__ABOUT THIS TASK__
Counting every line in the records below that holds "index", give the total and add nothing.

——

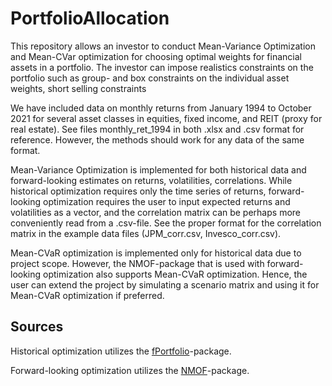 # PortfolioAllocation
This repository allows an investor to conduct Mean-Variance Optimization and Mean-CVar optimization for choosing optimal weights for financial assets in a portfolio. The investor can impose realistics constraints on the portfolio such as group- and box constraints on the individual asset weights, short selling constraints

We have included data on monthly returns from January 1994 to October 2021 for several asset classes in equities, fixed income, and REIT (proxy for real estate). See files monthly_ret_1994 in both .xlsx and .csv format for reference. However, the methods should work for any data of the same format.

Mean-Variance Optimization is implemented for both historical data and forward-looking estimates on returns, volatilities, correlations. While historical optimization requires only the time series of returns, forward-looking optimization requires the user to input expected returns and volatilities as a vector, and the correlation matrix can be perhaps more conveniently read from a .csv-file. See the proper format for the correlation matrix in the example data files (JPM_corr.csv, Invesco_corr.csv).

Mean-CVaR optimization is implemented only for historical data due to project scope. However, the NMOF-package that is used with forward-looking optimization also supports Mean-CVaR optimization. Hence, the user can extend the project by simulating a scenario matrix and using it for Mean-CVaR optimization if preferred.

## Sources

Historical optimization utilizes the [fPortfolio](https://cran.r-project.org/web/packages/fPortfolio/index.html)-package.

Forward-looking optimization utilizes the [NMOF](https://cran.r-project.org/web/packages/NMOF/index.html)-package.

——

__OUTPUT BELOW__
2